Steps to reproduce the behavior:

  1. follow instructions to install mlc from nightly (NOT using conda, just in my venv)
  2. run mlc_llm serve HF://mlc-ai/Qwen2.5-32B-Instruct-q4f32_1-MLC

Expected behavior

should work

Environment

  • Platform Mac M1 Max
  • Operating system - MacOS Sonoma 14.2.1
  • How you installed MLC-LLM (conda, source):
    Ran this with my venv activated (did NOT use conda, not sure if that matters)
python -m pip install --pre -U -f https://mlc.ai/wheels mlc-llm-nightly-cpu mlc-ai-nightly-cpu
  • How you installed TVM-Unity (pip, source):
    did not install this

  • Python version (e.g. 3.10): 3.11

Additional context

error trace:

[2024-09-24 09:45:08] INFO auto_device.py:88: Not found device: cuda:0
[2024-09-24 09:45:09] INFO auto_device.py:88: Not found device: rocm:0
[2024-09-24 09:45:10] INFO auto_device.py:79: Found device: metal:0
[2024-09-24 09:45:10] INFO auto_device.py:88: Not found device: vulkan:0
[2024-09-24 09:45:11] INFO auto_device.py:88: Not found device: opencl:0
[2024-09-24 09:45:11] INFO auto_device.py:35: Using device: metal:0
[2024-09-24 09:45:11] INFO download_cache.py:227: Downloading model from HuggingFace: HF://mlc-ai/Qwen2.5-32B-Instruct-q4f32_1-MLC
[2024-09-24 09:45:11] INFO download_cache.py:29: MLC_DOWNLOAD_CACHE_POLICY = ON. Can be one of: ON, OFF, REDO, READONLY
[2024-09-24 09:45:11] INFO download_cache.py:56: [Git] Cloning https://huggingface.co/mlc-ai/Qwen2.5-32B-Instruct-q4f32_1-MLC.git to /var/folders/dx/39xz0fk938zftc3djhbm78bc0000gn/T/tmpjpli117j/tmp
Traceback (most recent call last):
  File "/Users/pchalasani/Git/langroid/.venv/lib/python3.11/site-packages/mlc_llm/support/download_cache.py", line 57, in git_clone
    subprocess.run(
  File "/opt/homebrew/Cellar/python@3.11/3.11.9/Frameworks/Python.framework/Versions/3.11/lib/python3.11/subprocess.py", line 571, in run
    raise CalledProcessError(retcode, process.args,
subprocess.CalledProcessError: Command '['git', 'clone', 'https://huggingface.co/mlc-ai/Qwen2.5-32B-Instruct-q4f32_1-MLC.git', '.tmp']' returned non-zero exit status 128.

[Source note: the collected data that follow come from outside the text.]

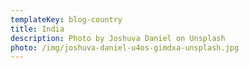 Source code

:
 ```yaml
---
templateKey: blog-country
title: India
description: Photo by Joshuva Daniel on Unsplash
photo: /img/joshuva-daniel-u4os-gimdxa-unsplash.jpg
---
```

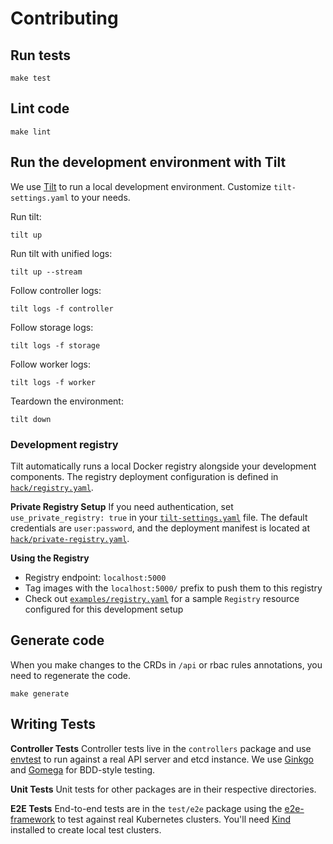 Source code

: # Contributing

## Run tests

```shell
make test
```

## Lint code

```shell
make lint
```

## Run the development environment with Tilt

We use [Tilt](https://tilt.dev/) to run a local development environment.
Customize `tilt-settings.yaml` to your needs.

Run tilt:

```shell
tilt up
```

Run tilt with unified logs:

```shell
tilt up --stream
```

Follow controller logs:

```shell
tilt logs -f controller
```

Follow storage logs:

```shell
tilt logs -f storage
```

Follow worker logs:

```shell
tilt logs -f worker
```

Teardown the environment:

```shell
tilt down
```

### Development registry

Tilt automatically runs a local Docker registry alongside your development components. The registry deployment configuration is defined in [`hack/registry.yaml`](hack/registry.yaml).

**Private Registry Setup**
If you need authentication, set `use_private_registry: true` in your [`tilt-settings.yaml`](tilt-settings.yaml) file. The default credentials are `user:password`, and the deployment manifest is located at [`hack/private-registry.yaml`](hack/private-registry.yaml).

**Using the Registry**

- Registry endpoint: `localhost:5000`
- Tag images with the `localhost:5000/` prefix to push them to this registry
- Check out [`examples/registry.yaml`](examples/registry.yaml) for a sample `Registry` resource configured for this development setup

## Generate code

When you make changes to the CRDs in `/api` or rbac rules annotations, you need to regenerate the code.

```shell
make generate
```

## Writing Tests

**Controller Tests**
Controller tests live in the `controllers` package and use [envtest](https://book.kubebuilder.io/reference/envtest.html) to run against a real API server and etcd instance.
We use [Ginkgo](https://onsi.github.io/ginkgo/) and [Gomega](https://onsi.github.io/gomega/) for BDD-style testing.

**Unit Tests**
Unit tests for other packages are in their respective directories.

**E2E Tests**
End-to-end tests are in the `test/e2e` package using the [e2e-framework](https://github.com/kubernetes-sigs/e2e-framework) to test against real Kubernetes clusters.
You'll need [Kind](https://kind.sigs.k8s.io/) installed to create local test clusters.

The above exception was the direct cause of the following exception:

Traceback (most recent call last):
  File "/Users/pchalasani/Git/langroid/.venv/bin/mlc_llm", line 8, in <module>
    sys.exit(main())
             ^^^^^^
  File "/Users/pchalasani/Git/langroid/.venv/lib/python3.11/site-packages/mlc_llm/__main__.py", line 49, in main
    cli.main(sys.argv[2:])
  File "/Users/pchalasani/Git/langroid/.venv/lib/python3.11/site-packages/mlc_llm/cli/serve.py", line 204, in main
    serve(
  File "/Users/pchalasani/Git/langroid/.venv/lib/python3.11/site-packages/mlc_llm/interface/serve.py", line 55, in serve
    async_engine = engine.AsyncMLCEngine(
                   ^^^^^^^^^^^^^^^^^^^^^^
  File "/Users/pchalasani/Git/langroid/.venv/lib/python3.11/site-packages/mlc_llm/serve/engine.py", line 896, in __init__
    super().__init__(
  File "/Users/pchalasani/Git/langroid/.venv/lib/python3.11/site-packages/mlc_llm/serve/engine_base.py", line 590, in __init__
    ) = _process_model_args(models, device, engine_config)
        ^^^^^^^^^^^^^^^^^^^^^^^^^^^^^^^^^^^^^^^^^^^^^^^^^^
  File "/Users/pchalasani/Git/langroid/.venv/lib/python3.11/site-packages/mlc_llm/serve/engine_base.py", line 171, in _process_model_args
    model_args: List[Tuple[str, str]] = [_convert_model_info(model) for model in models]
                                        ^^^^^^^^^^^^^^^^^^^^^^^^^^^^^^^^^^^^^^^^^^^^^^^^
  File "/Users/pchalasani/Git/langroid/.venv/lib/python3.11/site-packages/mlc_llm/serve/engine_base.py", line 171, in <listcomp>
    model_args: List[Tuple[str, str]] = [_convert_model_info(model) for model in models]
                                         ^^^^^^^^^^^^^^^^^^^^^^^^^^
  File "/Users/pchalasani/Git/langroid/.venv/lib/python3.11/site-packages/mlc_llm/serve/engine_base.py", line 125, in _convert_model_info
    model_path = download_cache.get_or_download_model(model.model)
                 ^^^^^^^^^^^^^^^^^^^^^^^^^^^^^^^^^^^^^^^^^^^^^^^^^
  File "/Users/pchalasani/Git/langroid/.venv/lib/python3.11/site-packages/mlc_llm/support/download_cache.py", line 228, in get_or_download_model
    model_path = download_and_cache_mlc_weights(model)
                 ^^^^^^^^^^^^^^^^^^^^^^^^^^^^^^^^^^^^^
  File "/Users/pchalasani/Git/langroid/.venv/lib/python3.11/site-packages/mlc_llm/support/download_cache.py", line 180, in download_and_cache_mlc_weights
    git_clone(git_url, tmp_dir, ignore_lfs=True)
  File "/Users/pchalasani/Git/langroid/.venv/lib/python3.11/site-packages/mlc_llm/support/download_cache.py", line 70, in git_clone
    raise ValueError(
ValueError: Git clone failed with return code 128: None. The command was: ['git', 'clone', 'https://huggingface.co/mlc-ai/Qwen2.5-32B-Instruct-q4f32_1-MLC.git', '.tmp']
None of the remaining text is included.